MKH v JBH [2016] NSWSC 1031 saw the Court decline to appoint a protected estate manager in advance of the determination of the District Court proceedings, in the context of a dispute in the compensation proceedings about quantification of an allowance, admittedly to be made, for the costs of funds management. (see [8]). A tutor was in place for the compensation proceedings.

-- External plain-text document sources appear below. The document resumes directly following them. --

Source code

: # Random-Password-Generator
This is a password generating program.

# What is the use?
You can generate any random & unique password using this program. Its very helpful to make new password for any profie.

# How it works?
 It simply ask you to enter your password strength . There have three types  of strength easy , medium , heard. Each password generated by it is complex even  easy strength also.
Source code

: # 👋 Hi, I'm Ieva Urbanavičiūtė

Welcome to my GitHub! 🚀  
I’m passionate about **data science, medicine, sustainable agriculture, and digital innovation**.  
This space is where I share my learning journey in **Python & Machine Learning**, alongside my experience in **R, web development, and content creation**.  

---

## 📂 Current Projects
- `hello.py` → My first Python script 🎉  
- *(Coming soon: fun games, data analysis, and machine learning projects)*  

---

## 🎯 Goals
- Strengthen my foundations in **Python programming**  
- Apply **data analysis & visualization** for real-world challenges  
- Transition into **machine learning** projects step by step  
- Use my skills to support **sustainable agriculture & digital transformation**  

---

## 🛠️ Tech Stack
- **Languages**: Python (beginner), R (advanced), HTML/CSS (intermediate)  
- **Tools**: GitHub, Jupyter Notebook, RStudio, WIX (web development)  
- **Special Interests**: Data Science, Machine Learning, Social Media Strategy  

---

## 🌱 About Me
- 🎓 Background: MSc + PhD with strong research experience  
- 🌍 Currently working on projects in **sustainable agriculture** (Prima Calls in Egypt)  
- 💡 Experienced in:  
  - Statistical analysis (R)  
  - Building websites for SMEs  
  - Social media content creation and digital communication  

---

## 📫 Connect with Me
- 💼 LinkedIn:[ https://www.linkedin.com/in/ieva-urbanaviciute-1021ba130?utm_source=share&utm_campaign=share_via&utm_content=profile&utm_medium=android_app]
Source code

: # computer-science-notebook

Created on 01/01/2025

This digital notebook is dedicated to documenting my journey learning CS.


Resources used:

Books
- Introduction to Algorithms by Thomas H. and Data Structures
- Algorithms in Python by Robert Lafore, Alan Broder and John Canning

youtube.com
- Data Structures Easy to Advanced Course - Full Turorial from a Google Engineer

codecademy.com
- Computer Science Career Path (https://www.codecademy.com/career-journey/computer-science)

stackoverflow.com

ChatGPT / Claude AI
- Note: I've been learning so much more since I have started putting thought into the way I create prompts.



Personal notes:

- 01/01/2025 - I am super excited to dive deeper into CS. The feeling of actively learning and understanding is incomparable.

It was noted at [13] that if the Court was to appoint a protected estate manager for the defendant now, it would operate to suspend his power to manage his own affairs (NSW Trustee and Guardian Act, 2009, section 71) and require the authority of the plaintiff as his tutor in the District Court proceedings to be reviewed. It could interfere with the conduct of the District Court proceedings, and inject into those proceedings a manager with a vested interest in their conduct.

At [14] Lindsay J said:

Without a demonstrated need for the appointment of a protected estate manager to conduct the litigation, without information about the role proposed to be played by a protected estate manager in the conduct of the litigation, and without precise knowledge of fees proposed to be charged by a protected estate manager for the conduct of the litigation, this Court should be slow to involve in contested proceedings for personal injury compensation an entity such as Ability One Financial Management Pty Ltd (whose consent to appointment as a protected estate manager is contingent upon a grant of authority to charge fees) which has, or may have, a vested commercial interest (which may differ from that of the person in need of protection) in the outcome of those proceedings: Re W and L (Parameters of protected estate management orders) [2014] NSWSC 1106 at [48].